Segment Start: Data for processing
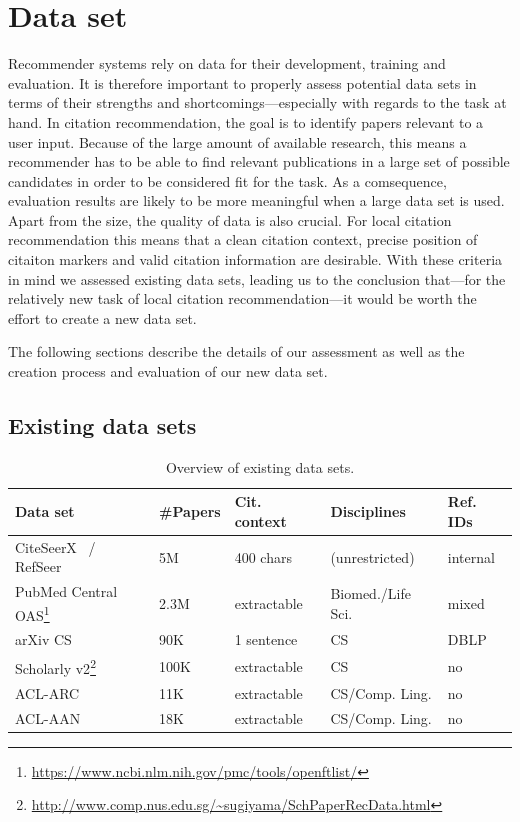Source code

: \chapter{Data set}\label{chap:dataset}
Recommender systems rely on data for their development, training and evaluation. It is therefore important to properly assess potential data sets in terms of their strengths and shortcomings---especially with regards to the task at hand. In citation recommendation, the goal is to identify papers relevant to a user input. Because of the large amount of available research, this means a recommender has to be able to find relevant publications in a large set of possible candidates in order to be considered fit for the task. As a comsequence, evaluation results are likely to be more meaningful when a large data set is used. Apart from the size, the quality of data is also crucial. For local citation recommendation this means that a clean citation context, precise position of citaiton markers and valid citation information are desirable. With these criteria in mind we assessed existing data sets, leading us to the conclusion that---for the relatively new task of local citation recommendation---it would be worth the effort to create a new data set.

The following sections describe the details of our assessment as well as the creation process and evaluation of our new data set.

\section{Existing data sets}

\begin{table}
\centering
    \caption{Overview of existing data sets.}
    \label{tab:datasets}
\begin{center}
    \begin{tabular}{lllll}
    \toprule
    Data set & \#Papers & Cit. context & Disciplines & Ref. IDs \\
    \midrule
    CiteSeerX~\cite{Caragea2014} / RefSeer~\cite{Huang2014} & 5M & 400 chars & (unrestricted) & internal \\
    PubMed Central OAS\footnote{\url{https://www.ncbi.nlm.nih.gov/pmc/tools/openftlist/}} & 2.3M & extractable & Biomed./Life Sci. & mixed \\
    arXiv CS~\cite{Faerber2018} &  90K & 1 sentence & CS & DBLP \\
    Scholarly v2\footnote{\url{http://www.comp.nus.edu.sg/~sugiyama/SchPaperRecData.html}}  & 100K & extractable & CS & no \\
    ACL-ARC  & 11K & extractable & CS/Comp. Ling. & no \\ %
    ACL-AAN  & 18K & extractable & CS/Comp. Ling. & no  \\ %
    \bottomrule
    \end{tabular}
\end{center}
\end{table}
Segment End: Data for processing
What you are asked to do -
Copy out each line of the records where the word "extractable" appears.

Solution below -
    PubMed Central OAS\footnote{\url{https://www.ncbi.nlm.nih.gov/pmc/tools/openftlist/}} & 2.3M & extractable & Biomed./Life Sci. & mixed \\
    Scholarly v2\footnote{\url{http://www.comp.nus.edu.sg/~sugiyama/SchPaperRecData.html}}  & 100K & extractable & CS & no \\
    ACL-ARC  & 11K & extractable & CS/Comp. Ling. & no \\ %
    ACL-AAN  & 18K & extractable & CS/Comp. Ling. & no  \\ %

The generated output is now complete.